Stored items:
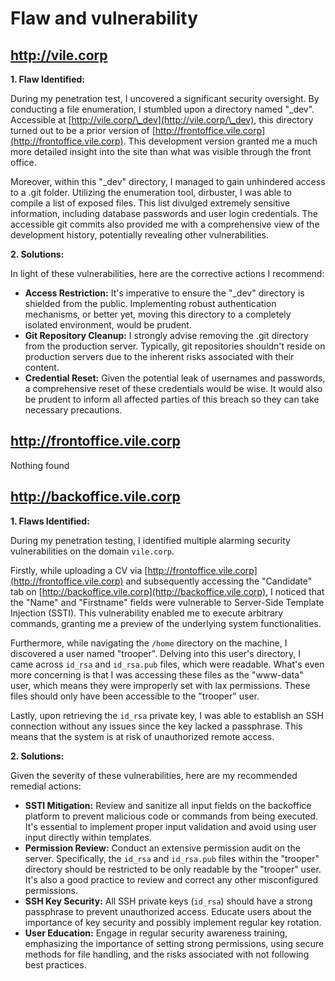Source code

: # Flaw and vulnerability

## http://vile.corp

**1. Flaw Identified:**

During my penetration test, I uncovered a significant security oversight. By conducting a file enumeration, I stumbled upon a directory named "\_dev". Accessible at [http://vile.corp/\_dev](http://vile.corp/\_dev), this directory turned out to be a prior version of [http://frontoffice.vile.corp](http://frontoffice.vile.corp). This development version granted me a much more detailed insight into the site than what was visible through the front office.

Moreover, within this "\_dev" directory, I managed to gain unhindered access to a .git folder. Utilizing the enumeration tool, dirbuster, I was able to compile a list of exposed files. This list divulged extremely sensitive information, including database passwords and user login credentials. The accessible git commits also provided me with a comprehensive view of the development history, potentially revealing other vulnerabilities.

**2. Solutions:**

In light of these vulnerabilities, here are the corrective actions I recommend:

* **Access Restriction:** It's imperative to ensure the "\_dev" directory is shielded from the public. Implementing robust authentication mechanisms, or better yet, moving this directory to a completely isolated environment, would be prudent.
* **Git Repository Cleanup:** I strongly advise removing the .git directory from the production server. Typically, git repositories shouldn't reside on production servers due to the inherent risks associated with their content.
* **Credential Reset:** Given the potential leak of usernames and passwords, a comprehensive reset of these credentials would be wise. It would also be prudent to inform all affected parties of this breach so they can take necessary precautions.



## http://frontoffice.vile.corp

Nothing found



## http://backoffice.vile.corp

**1. Flaws Identified:**

During my penetration testing, I identified multiple alarming security vulnerabilities on the domain `vile.corp`.

Firstly, while uploading a CV via [http://frontoffice.vile.corp](http://frontoffice.vile.corp) and subsequently accessing the "Candidate" tab on [http://backoffice.vile.corp](http://backoffice.vile.corp), I noticed that the "Name" and "Firstname" fields were vulnerable to Server-Side Template Injection (SSTI). This vulnerability enabled me to execute arbitrary commands, granting me a preview of the underlying system functionalities.

Furthermore, while navigating the `/home` directory on the machine, I discovered a user named "trooper". Delving into this user's directory, I came across `id_rsa` and `id_rsa.pub` files, which were readable. What's even more concerning is that I was accessing these files as the "www-data" user, which means they were improperly set with lax permissions. These files should only have been accessible to the "trooper" user.

Lastly, upon retrieving the `id_rsa` private key, I was able to establish an SSH connection without any issues since the key lacked a passphrase. This means that the system is at risk of unauthorized remote access.

**2. Solutions:**

Given the severity of these vulnerabilities, here are my recommended remedial actions:

* **SSTI Mitigation:** Review and sanitize all input fields on the backoffice platform to prevent malicious code or commands from being executed. It's essential to implement proper input validation and avoid using user input directly within templates.
* **Permission Review:** Conduct an extensive permission audit on the server. Specifically, the `id_rsa` and `id_rsa.pub` files within the "trooper" directory should be restricted to be only readable by the "trooper" user. It's also a good practice to review and correct any other misconfigured permissions.
* **SSH Key Security:** All SSH private keys (`id_rsa`) should have a strong passphrase to prevent unauthorized access. Educate users about the importance of key security and possibly implement regular key rotation.
* **User Education:** Engage in regular security awareness training, emphasizing the importance of setting strong permissions, using secure methods for file handling, and the risks associated with not following best practices.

▶ _Action item_: Starting with the first line of the data above, write out each line exactly up to and including the line that holds "During my penetration test, I". Pictures stay out.

▶ _Result of this exercise_:
Source code

: # Flaw and vulnerability

## http://vile.corp

**1. Flaw Identified:**

During my penetration test, I uncovered a significant security oversight. By conducting a file enumeration, I stumbled upon a directory named "\_dev". Accessible at [http://vile.corp/\_dev](http://vile.corp/\_dev), this directory turned out to be a prior version of [http://frontoffice.vile.corp](http://frontoffice.vile.corp). This development version granted me a much more detailed insight into the site than what was visible through the front office.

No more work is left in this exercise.